Today, the U.S. filed an official complaint with the World Trade Organization (WTO) against India for its domestic content requirements for solar panels.

Domestic content requirements are prohibited in most cases under WTO agreements.

Of course, the details of this dispute relevant to the solar panel industry are important. But this dispute takes place in a much wider trade dispute context in which India has been purposely ignoring and violating the rights of intellectual property rights holders as part of their domestic industrial policy. Particularly in the area of prescription drug patents.

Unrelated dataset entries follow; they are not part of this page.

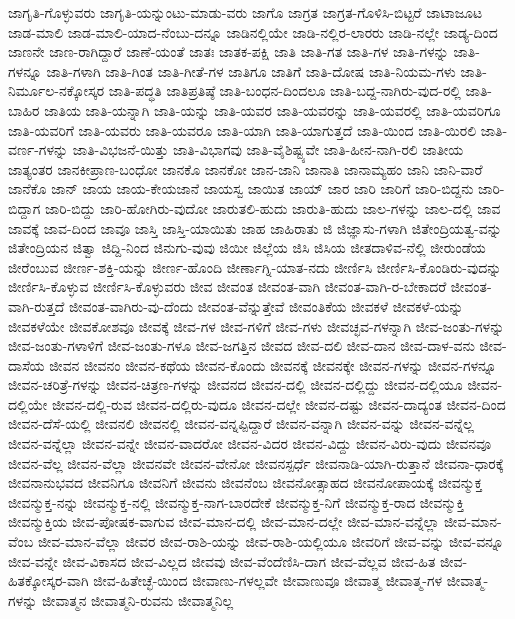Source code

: {ಜಾಗೃತಿ-ಗೊಳ್ಳುವರು
ಜಾಗೃತಿ-ಯನ್ನುಂಟು-ಮಾಡು-ವರು
ಜಾಗೊ
ಜಾಗ್ರತ
ಜಾಗ್ರತ-ಗೊಳಿಸಿ-ಬಿಟ್ಟರೆ
ಜಾಟಾಜೂಟ
ಜಾಡ-ಮಾಲಿ
ಜಾಡ-ಮಾಲಿ-ಯಾದ-ನೆಂಬು-ದನ್ನೂ
ಜಾಡಿನಲ್ಲಿಯೇ
ಜಾಡಿ-ನಲ್ಲಿರ-ಲಾರರು
ಜಾಡಿ-ನಲ್ಲೇ
ಜಾಡ್ಯ-ದಿಂದ
ಜಾಣನೇ
ಜಾಣ-ರಾಗಿದ್ದಾರೆ
ಜಾಣೆ-ಯಂತೆ
ಜಾತಃ
ಜಾತಕ-ಪಕ್ಷಿ
ಜಾತಿ
ಜಾತಿ-ಗತ
ಜಾತಿ-ಗಳ
ಜಾತಿ-ಗಳನ್ನು
ಜಾತಿ-ಗಳನ್ನೂ
ಜಾತಿ-ಗಳಾಗಿ
ಜಾತಿ-ಗಿಂತ
ಜಾತಿ-ಗೀತೆ-ಗಳ
ಜಾತಿಗೂ
ಜಾತಿಗೆ
ಜಾತಿ-ದೋಷ
ಜಾತಿ-ನಿಯಮ-ಗಳು
ಜಾತಿ-ನಿರ್ಮೂಲ-ನಕ್ಕೋಸ್ಕರ
ಜಾತಿ-ಪದ್ಧತಿ
ಜಾತಿಪ್ರತಿಷ್ಠೆ
ಜಾತಿ-ಬಂಧನ-ದಿಂದಲೂ
ಜಾತಿ-ಬದ್ದ-ನಾಗಿರು-ವುದ-ರಲ್ಲಿ
ಜಾತಿ-ಬಾಹಿರ
ಜಾತಿಯ
ಜಾತಿ-ಯನ್ನಾಗಿ
ಜಾತಿ-ಯನ್ನು
ಜಾತಿ-ಯವರ
ಜಾತಿ-ಯವರನ್ನು
ಜಾತಿ-ಯವರಲ್ಲಿ
ಜಾತಿ-ಯವರಿಗೂ
ಜಾತಿ-ಯವರಿಗೆ
ಜಾತಿ-ಯವರು
ಜಾತಿ-ಯವರೂ
ಜಾತಿ-ಯಾಗಿ
ಜಾತಿ-ಯಾಗುತ್ತದೆ
ಜಾತಿ-ಯಿಂದ
ಜಾತಿ-ಯಿರಲಿ
ಜಾತಿ-ವರ್ಣ-ಗಳನ್ನು
ಜಾತಿ-ವಿಭಜನೆ-ಯಿತ್ತು
ಜಾತಿ-ವಿಭಾಗವು
ಜಾತಿ-ವೈಶಿಷ್ಟ್ಯವೇ
ಜಾತಿ-ಹೀನ-ನಾಗಿ-ರಲಿ
ಜಾತೀಯ
ಜಾತ್ಯಂತರ
ಜಾನಕೀಪ್ರಾಣ-ಬಂಧೋ
ಜಾನಕೊ
ಜಾನಕೋ
ಜಾನ-ಜಾನಿ
ಜಾನಾತಿ
ಜಾನಾಮ್ಯಹಂ
ಜಾನಿ
ಜಾನಿ-ವಾರೆ
ಜಾನೆಕೊ
ಜಾನ್
ಜಾಯ
ಜಾಯ-ಕೇಯಜಾನೆ
ಜಾಯಸ್ವ
ಜಾಯಿತ
ಜಾಯ್
ಜಾರ
ಜಾರಿ
ಜಾರಿಗೆ
ಜಾರಿ-ಬಿದ್ದನು
ಜಾರಿ-ಬಿದ್ದಾಗ
ಜಾರಿ-ಬಿದ್ದು
ಜಾರಿ-ಹೋಗಿರು-ವುದೋ
ಜಾರುತಲಿ-ಹುದು
ಜಾರುತಿ-ಹುದು
ಜಾಲ-ಗಳನ್ನು
ಜಾಲ-ದಲ್ಲಿ
ಜಾವ
ಜಾವಕ್ಕೆ
ಜಾವ-ದಿಂದ
ಜಾವೂ
ಜಾಸ್ತಿ
ಜಾಸ್ತಿ-ಯಾಯಿತು
ಜಾಹ
ಜಾಹಿರಾತು
ಜಿ
ಜಿಜ್ಞಾಸು-ಗಳಾಗಿ
ಜಿತೇಂದ್ರಿಯತ್ವ-ವನ್ನು
ಜಿತೇಂದ್ರಿಯನ
ಜಿತ್ವಾ
ಜಿದ್ದಿ-ನಿಂದ
ಜಿನುಗು-ವುವು
ಜಿಯೀ
ಜಿಲ್ಲೆಯ
ಜಿಸಿ
ಜಿಸಿಯ
ಜೀತದಾಳಿವ-ನೆಲ್ಲಿ
ಜೀರುಂಡೆಯ
ಜೀರೆಂಬುವ
ಜೀರ್ಣ-ಶಕ್ತಿ-ಯನ್ನು
ಜೀರ್ಣ-ಹೊಂದಿ
ಜೀರ್ಣಾಗ್ನಿ-ಯಾತ-ನದು
ಜೀರ್ಣಿಸಿ
ಜೀರ್ಣಿಸಿ-ಕೊಂಡಿರು-ವುದನ್ನು
ಜೀರ್ಣಿಸಿ-ಕೊಳ್ಳುವ
ಜೀರ್ಣಿಸಿ-ಕೊಳ್ಳುವರು
ಜೀವ
ಜೀವಂತ
ಜೀವಂತ-ವಾಗಿ
ಜೀವಂತ-ವಾಗಿ-ರ-ಬೇಕಾದರೆ
ಜೀವಂತ-ವಾಗಿ-ರುತ್ತದೆ
ಜೀವಂತ-ವಾಗಿರು-ವು-ದೆಂದು
ಜೀವಂತ-ವೆನ್ನುತ್ತೇವೆ
ಜೀವಂತಿಕೆಯ
ಜೀವಕಳೆ
ಜೀವಕಳೆ-ಯನ್ನು
ಜೀವಕಳೆಯೇ
ಜೀವಕೋಶವೂ
ಜೀವಕ್ಕೆ
ಜೀವ-ಗಳ
ಜೀವ-ಗಳಿಗೆ
ಜೀವ-ಗಳು
ಜೀವಚ್ಛವ-ಗಳನ್ನಾಗಿ
ಜೀವ-ಜಂತು-ಗಳನ್ನು
ಜೀವ-ಜಂತು-ಗಳಾಳಿಗೆ
ಜೀವ-ಜಂತು-ಗಳೂ
ಜೀವ-ಜಗತ್ತಿನ
ಜೀವದ
ಜೀವ-ದಲಿ
ಜೀವ-ದಾನ
ಜೀವ-ದಾಳ-ವನು
ಜೀವ-ದಾಸೆಯ
ಜೀವನ
ಜೀವನಂ
ಜೀವನ-ಕಥೆಯ
ಜೀವನ-ಕೊಂದು
ಜೀವನಕ್ಕೆ
ಜೀವನಕ್ಕೇ
ಜೀವನ-ಗಳನ್ನು
ಜೀವನ-ಗಳನ್ನೂ
ಜೀವನ-ಚರಿತ್ರೆ-ಗಳನ್ನು
ಜೀವನ-ಚಿತ್ರಣ-ಗಳನ್ನು
ಜೀವನದ
ಜೀವನ-ದಲ್ಲಿ
ಜೀವನ-ದಲ್ಲಿದ್ದು
ಜೀವನ-ದಲ್ಲಿಯೂ
ಜೀವನ-ದಲ್ಲಿಯೇ
ಜೀವನ-ದಲ್ಲಿ-ರುವ
ಜೀವನ-ದಲ್ಲಿರು-ವುದೂ
ಜೀವನ-ದಲ್ಲೇ
ಜೀವನ-ದಷ್ಟು
ಜೀವನ-ದಾದ್ಯಂತ
ಜೀವನ-ದಿಂದ
ಜೀವನ-ದೆಸೆ-ಯಲ್ಲಿ
ಜೀವನಲಿ
ಜೀವನಲ್ಲಿ
ಜೀವನ-ವನ್ನಪ್ಪಿದ್ದಾರೆ
ಜೀವನ-ವನ್ನಾಗಿ
ಜೀವನ-ವನ್ನು
ಜೀವನ-ವನ್ನೆಲ್ಲ
ಜೀವನ-ವನ್ನೆಲ್ಲಾ
ಜೀವನ-ವನ್ನೇ
ಜೀವನ-ವಾದರೋ
ಜೀವನ-ವಿದರ
ಜೀವನ-ವಿದ್ದು
ಜೀವನ-ವಿರು-ವುದು
ಜೀವನವೂ
ಜೀವನ-ವೆಲ್ಲ
ಜೀವನ-ವೆಲ್ಲಾ
ಜೀವನವೇ
ಜೀವನ-ವೇನೋ
ಜೀವನಸ್ಪರ್ಧೆ
ಜೀವನಾಡಿ-ಯಾಗಿ-ರುತ್ತಾನೆ
ಜೀವನಾ-ಧಾರಕ್ಕೆ
ಜೀವನಾನುಭವದ
ಜೀವನಿಗೂ
ಜೀವನಿಗೆ
ಜೀವನು
ಜೀವನೆಂಬ
ಜೀವನೋತ್ಸಾಹದ
ಜೀವನೋಪಾಯಕ್ಕೆ
ಜೀವನ್ಮುಕ್ತ
ಜೀವನ್ಮುಕ್ತ-ನನ್ನು
ಜೀವನ್ಮುಕ್ತ-ನಲ್ಲಿ
ಜೀವನ್ಮುಕ್ತ-ನಾಗ-ಬಾರದೇಕೆ
ಜೀವನ್ಮುಕ್ತ-ನಿಗೆ
ಜೀವನ್ಮುಕ್ತ-ರಾದ
ಜೀವನ್ಮುಕ್ತಿ
ಜೀವನ್ಮುಕ್ತಿಯ
ಜೀವ-ಪೋಷಕ-ವಾಗುವ
ಜೀವ-ಮಾನ-ದಲ್ಲಿ
ಜೀವ-ಮಾನ-ದಲ್ಲೇ
ಜೀವ-ಮಾನ-ವನ್ನೆಲ್ಲಾ
ಜೀವ-ಮಾನ-ವೆಂಬ
ಜೀವ-ಮಾನ-ವೆಲ್ಲಾ
ಜೀವರ
ಜೀವ-ರಾಶಿ-ಯನ್ನು
ಜೀವ-ರಾಶಿ-ಯಲ್ಲಿಯೂ
ಜೀವರಿಗೆ
ಜೀವ-ವನ್ನು
ಜೀವ-ವನ್ನೂ
ಜೀವ-ವನ್ನೇ
ಜೀವ-ವಿಕಾಸದ
ಜೀವ-ವಿಲ್ಲದ
ಜೀವವು
ಜೀವ-ವೆಂದೆಣಿಸಿ-ದಾಗ
ಜೀವ-ವೆಲ್ಲವ
ಜೀವ-ಹಿತ
ಜೀವ-ಹಿತಕ್ಕೋಸ್ಕರ-ವಾಗಿ
ಜೀವ-ಹಿತೇಚ್ಛೆ-ಯಿಂದ
ಜೀವಾಣು-ಗಳಲ್ಲವೇ
ಜೀವಾಣುವೂ
ಜೀವಾತ್ಮ
ಜೀವಾತ್ಮ-ಗಳ
ಜೀವಾತ್ಮ-ಗಳನ್ನು
ಜೀವಾತ್ಮನ
ಜೀವಾತ್ಮನಿ-ರುವನು
ಜೀವಾತ್ಮನಿಲ್ಲ
}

As Sally Pipes writes in Forbes:

Over the last two years, the Indian government has attacked pharmaceutical patents with increasing aggression. In March 2012, it issued its first “compulsory license” for a kidney-cancer drug made by Bayer AG. A compulsory license allows firms to make generic copies of drugs supposedly still protected by patents in exchange for a licensing fee set by the government. The patent holder has no say in the matter.

Later that year, the Indian government revoked Pfizer’s patent on Sutent, which treats gastrointestinal tumors and advanced kidney cancer. No other country has taken such an action.

And in early 2013, India’s Supreme Court denied patent protection for Glivec, which is used to treat leukemia, despite the fact that it continues to be protected by patents in almost every other country.

To date, India has issued compulsory licenses or revoked patents for eight advanced pharmaceuticals.

It's in every developing country's interests to achieve as much technology transfer as possible. Respecting intellectual property rights, partnering with and licensing IP goods is the way trading partners should accomplish tech transfer. 

But it's clear that India's industrial policy strategy involves purposely violating their obligations under WTO treaties and using domestic court decisions to slap a veneer of legality onto their purposeful disregard of U.S. creative and innovative goods. It's good and right for the U.S. to take action to highlight and counter India's strategy, both at the WTO and in other venues.

Along those lines, the International Trade Commission (ITC) is holding a hearing this coming Wednesday and Thursday on India's discriminatory trade practices.